Hallo gevoelsdenken!

In het rijtje van de tien verwijten die veel Xi-ers vanuit hun omgeving te horen krijgen, staat op plaats 7 respectievelijk 6:

–  Jij maakt je ook overal zorgen over!
–  Jij reageert altijd zo overgevoelig en dramatisch!
Daarnaast merken sommige Xi-ers dat ze gevoeliger zijn geworden door het bewust in eigendom te nemen van hun Xi. Ben je net lekker bezig en dan krijg je dat weer!

In plaats van schuldbewust te dimmen is het in ieder geval zinvol om jezelf te realiseren dat je kennelijk gemakkelijk diep betrokken raakt, respectievelijk een ongewone antenne hebt voor emotionele onderstromen.
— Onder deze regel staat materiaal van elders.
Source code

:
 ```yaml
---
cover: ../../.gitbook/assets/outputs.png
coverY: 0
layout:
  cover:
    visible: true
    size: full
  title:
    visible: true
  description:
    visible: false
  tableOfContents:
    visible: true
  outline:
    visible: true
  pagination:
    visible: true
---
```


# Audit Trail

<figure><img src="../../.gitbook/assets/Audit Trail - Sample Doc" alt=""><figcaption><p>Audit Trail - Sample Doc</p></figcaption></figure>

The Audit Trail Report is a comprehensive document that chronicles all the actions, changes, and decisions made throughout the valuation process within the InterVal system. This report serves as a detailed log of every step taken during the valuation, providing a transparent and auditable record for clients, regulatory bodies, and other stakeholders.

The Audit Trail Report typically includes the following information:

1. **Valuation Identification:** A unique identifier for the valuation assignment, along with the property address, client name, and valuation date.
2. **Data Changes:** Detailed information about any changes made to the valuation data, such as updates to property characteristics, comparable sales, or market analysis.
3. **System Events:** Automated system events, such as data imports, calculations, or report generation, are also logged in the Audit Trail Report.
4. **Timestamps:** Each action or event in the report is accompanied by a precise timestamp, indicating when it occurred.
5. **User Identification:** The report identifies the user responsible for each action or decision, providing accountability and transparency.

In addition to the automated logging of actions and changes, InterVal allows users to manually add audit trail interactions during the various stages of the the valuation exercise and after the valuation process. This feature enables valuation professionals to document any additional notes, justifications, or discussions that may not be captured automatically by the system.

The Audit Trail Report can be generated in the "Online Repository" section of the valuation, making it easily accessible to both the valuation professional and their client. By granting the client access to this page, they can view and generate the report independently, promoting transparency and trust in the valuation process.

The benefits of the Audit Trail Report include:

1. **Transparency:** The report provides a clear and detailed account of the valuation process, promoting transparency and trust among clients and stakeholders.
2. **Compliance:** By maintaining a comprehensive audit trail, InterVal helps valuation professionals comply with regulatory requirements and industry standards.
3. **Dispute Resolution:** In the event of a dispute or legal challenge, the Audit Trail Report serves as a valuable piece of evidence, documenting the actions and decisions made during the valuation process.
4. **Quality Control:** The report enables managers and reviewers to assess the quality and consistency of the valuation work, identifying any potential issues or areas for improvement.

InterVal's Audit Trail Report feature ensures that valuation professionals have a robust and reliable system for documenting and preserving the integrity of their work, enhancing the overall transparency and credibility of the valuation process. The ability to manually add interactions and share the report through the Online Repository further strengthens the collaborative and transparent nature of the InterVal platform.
Maar als je zover bent dat het verwijt dus eigenlijk verwijst naar een ongewone kwaliteit van jezelf, is de volgende vraag: Hoe werkt dat eigenlijk bij mij, kan ik die kwaliteit bewust doseren, verder ontwikkelen, uitzetten? Is het toch ergens een belemmering of afleiding bij mijn streven naar excellentie bij wat ik doe? Waarom hebben sommige Xi-ers daar helemaal geen last van?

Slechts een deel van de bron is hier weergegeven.